As a state, we need to be seeding each of these smaller sectors, not only to ensure that we reap the harvest from each but also to make sure we create an entire innovation ecosystem that is second-to-none. Innovators feed on one another and many of the core competencies and resources – from programming skills to venture funding knowledge – are shared among these varied subsectors. Now and in the future, our tech sector is unlikely to be dominated by any one single industry but will instead feature a broad array of robust sub-sectors, such as digital games.
The bills filed by Representative Binienda and Pedone are critical to those efforts. The competition for digital games companies is especially acute. Most know about the intense efforts by Quebec and others to lure companies to their regions. We know Hollywood and Silicon Valley will always have built-in advantages in this realm – Los Angeles’ proximity to the entertainment industry; the Valley’s critical mass of tech companies and investors.

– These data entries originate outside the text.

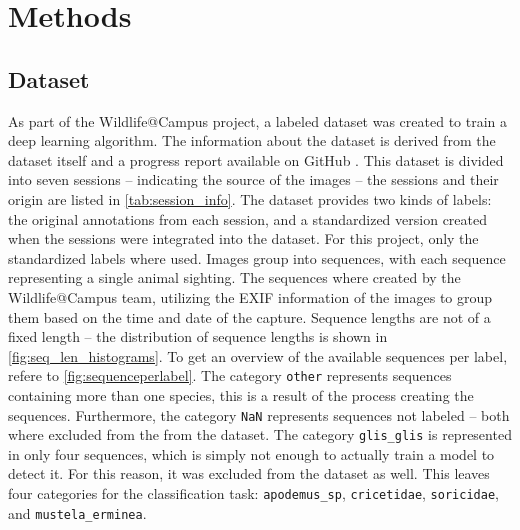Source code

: 

\section{Methods}
\label{methods}

    \subsection{Dataset}

    As part of the Wildlife@Campus project, a labeled dataset was created to train a deep learning algorithm.
    The information about the dataset is derived from the dataset itself and a progress report available on GitHub \autocite{ratnaweeraWildlifeCampusProgressReports2021}.
    This dataset is divided into seven sessions -- indicating the source of the images -- the sessions and their origin are listed in \autoref{tab:session_info}.
    The dataset provides two kinds of labels: the original annotations from each session, and a standardized version created when the sessions were integrated into the dataset.
    For this project, only the standardized labels where used.
    Images group into sequences, with each sequence representing a single animal sighting.
    The sequences where created by the Wildlife@Campus team, utilizing the EXIF information of the images to group them based on the time and date of the capture.
    Sequence lengths are not of a fixed length -- the distribution of sequence lengths is shown in \autoref{fig:seq_len_histograms}.
    To get an overview of the available sequences per label, refere to \autoref{fig:sequenceperlabel}.
    The category \texttt{other} represents sequences containing more than one species, this is a result of the process creating the sequences.
    Furthermore, the category \texttt{NaN} represents sequences not labeled -- both where excluded from the from the dataset.
    The category \texttt{glis\_glis} is represented in only four sequences, which is simply not enough to actually train a model to detect it.
    For this reason, it was excluded from the dataset as well.
    This leaves four categories for the classification task: \texttt{apodemus\_sp}, \texttt{cricetidae}, \texttt{soricidae}, and \texttt{mustela\_erminea}.

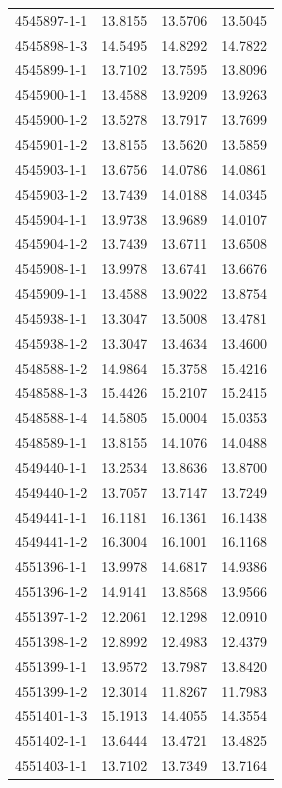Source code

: \begin{longtable}{lrrr}
4545897-1-1 & 13.8155 & 13.5706 & 13.5045 \\
4545898-1-3 & 14.5495 & 14.8292 & 14.7822 \\
4545899-1-1 & 13.7102 & 13.7595 & 13.8096 \\
4545900-1-1 & 13.4588 & 13.9209 & 13.9263 \\
4545900-1-2 & 13.5278 & 13.7917 & 13.7699 \\
4545901-1-2 & 13.8155 & 13.5620 & 13.5859 \\
4545903-1-1 & 13.6756 & 14.0786 & 14.0861 \\
4545903-1-2 & 13.7439 & 14.0188 & 14.0345 \\
4545904-1-1 & 13.9738 & 13.9689 & 14.0107 \\
4545904-1-2 & 13.7439 & 13.6711 & 13.6508 \\
4545908-1-1 & 13.9978 & 13.6741 & 13.6676 \\
4545909-1-1 & 13.4588 & 13.9022 & 13.8754 \\
4545938-1-1 & 13.3047 & 13.5008 & 13.4781 \\
4545938-1-2 & 13.3047 & 13.4634 & 13.4600 \\
4548588-1-2 & 14.9864 & 15.3758 & 15.4216 \\
4548588-1-3 & 15.4426 & 15.2107 & 15.2415 \\
4548588-1-4 & 14.5805 & 15.0004 & 15.0353 \\
4548589-1-1 & 13.8155 & 14.1076 & 14.0488 \\
4549440-1-1 & 13.2534 & 13.8636 & 13.8700 \\
4549440-1-2 & 13.7057 & 13.7147 & 13.7249 \\
4549441-1-1 & 16.1181 & 16.1361 & 16.1438 \\
4549441-1-2 & 16.3004 & 16.1001 & 16.1168 \\
4551396-1-1 & 13.9978 & 14.6817 & 14.9386 \\
4551396-1-2 & 14.9141 & 13.8568 & 13.9566 \\
4551397-1-2 & 12.2061 & 12.1298 & 12.0910 \\
4551398-1-2 & 12.8992 & 12.4983 & 12.4379 \\
4551399-1-1 & 13.9572 & 13.7987 & 13.8420 \\
4551399-1-2 & 12.3014 & 11.8267 & 11.7983 \\
4551401-1-3 & 15.1913 & 14.4055 & 14.3554 \\
4551402-1-1 & 13.6444 & 13.4721 & 13.4825 \\
4551403-1-1 & 13.7102 & 13.7349 & 13.7164 \\

\end{longtable}
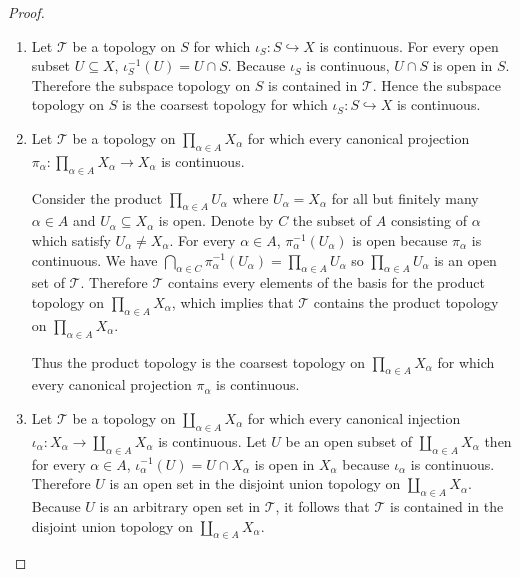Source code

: \begin{proof}
    \begin{enumerate}[label={(\alph*)}]
        \item Let $\mathscr{T}$ be a topology on $S$ for which $\iota_{S}: S\hookrightarrow{} X$ is continuous. For every open subset $U\subseteq X$, $\iota_{S}^{-1}(U) = U\cap S$. Because $\iota_{S}$ is continuous, $U\cap S$ is open in $S$. Therefore the subspace topology on $S$ is contained in $\mathscr{T}$. Hence the subspace topology on $S$ is the coarsest topology for which $\iota_{S}: S\hookrightarrow{} X$ is continuous.
        \item Let $\mathscr{T}$ be a topology on $\prod_{\alpha\in A}X_{\alpha}$ for which every canonical projection $\pi_{\alpha}: \prod_{\alpha\in A}X_{\alpha} \to X_{\alpha}$ is continuous.

              Consider the product $\prod_{\alpha\in A}U_{\alpha}$ where $U_{\alpha} = X_{\alpha}$ for all but finitely many $\alpha\in A$ and $U_{\alpha}\subseteq X_{\alpha}$ is open. Denote by $C$ the subset of $A$ consisting of $\alpha$ which satisfy $U_{\alpha}\ne X_{\alpha}$. For every $\alpha\in A$, $\pi_{\alpha}^{-1}(U_{\alpha})$ is open because $\pi_{\alpha}$ is continuous. We have $\bigcap_{\alpha\in C}\pi_{\alpha}^{-1}(U_{\alpha}) = \prod_{\alpha\in A}U_{\alpha}$ so $\prod_{\alpha\in A}U_{\alpha}$ is an open set of $\mathscr{T}$. Therefore $\mathscr{T}$ contains every elements of the basis for the product topology on $\prod_{\alpha\in A}X_{\alpha}$, which implies that $\mathscr{T}$ contains the product topology on $\prod_{\alpha\in A}X_{\alpha}$.

              Thus the product topology is the coarsest topology on $\prod_{\alpha\in A}X_{\alpha}$ for which every canonical projection $\pi_{\alpha}$ is continuous.
        \item Let $\mathscr{T}$ be a topology on $\coprod_{\alpha\in A}X_{\alpha}$ for which every canonical injection $\iota_{\alpha}: X_{\alpha}\to \coprod_{\alpha\in A}X_{\alpha}$ is continuous. Let $U$ be an open subset of $\coprod_{\alpha\in A}X_{\alpha}$ then for every $\alpha\in A$, $\iota_{\alpha}^{-1}(U) = U\cap X_{\alpha}$ is open in $X_{\alpha}$ because $\iota_{\alpha}$ is continuous. Therefore $U$ is an open set in the disjoint union topology on $\coprod_{\alpha\in A}X_{\alpha}$. Because $U$ is an arbitrary open set in $\mathscr{T}$, it follows that $\mathscr{T}$ is contained in the disjoint union topology on $\coprod_{\alpha\in A}X_{\alpha}$.


\end{enumerate}
\end{proof}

We, too, have built-in advantages: the tech infrastructure about which I’ve spoken and some tremendous success stories already here – companies like Turbine, Harmonix, Rockstar New England, and all the other innovative start-ups sprinkled across the region.

However, we can’t take our current success for granted: targeted tax credits tied to increasing employment are an important first step. In fact, we at the council would argue that the Commonwealth should give serious consideration to broadening the tax credit to other key technologies. We would also argue that the state should guard against complacency and take every key advantage we currently enjoy – from our skilled workforce to our investment capital – and redouble our efforts to enhance those advantages.

Right now, for instance, in the midst of a recession that has left far too many unemployed, most of our technology companies have open positions. This is a disconnect we must not abide – open jobs and unemployed people. The state must do an even better job of producing, retaining, and retraining the kinds of workers we need to make our state the world’s number one tech capital.

I would close with a final thought: none of us knows which company will turn into the next Google or Facebook. It is impossible for any technologist, analyst, investor, or state official to predict just who will succeed and who will not. But we do know this: continually planting the seeds for those next great companies is essential, not just because we want a chance to create the next big thing but because we know how vital start-ups and small companies are to job creation. No issue is more important to us now or in the future than putting people to work, and giving our citizens the opportunity to have exciting, innovative, and prosperous employment. Thank you for the opportunity to testify.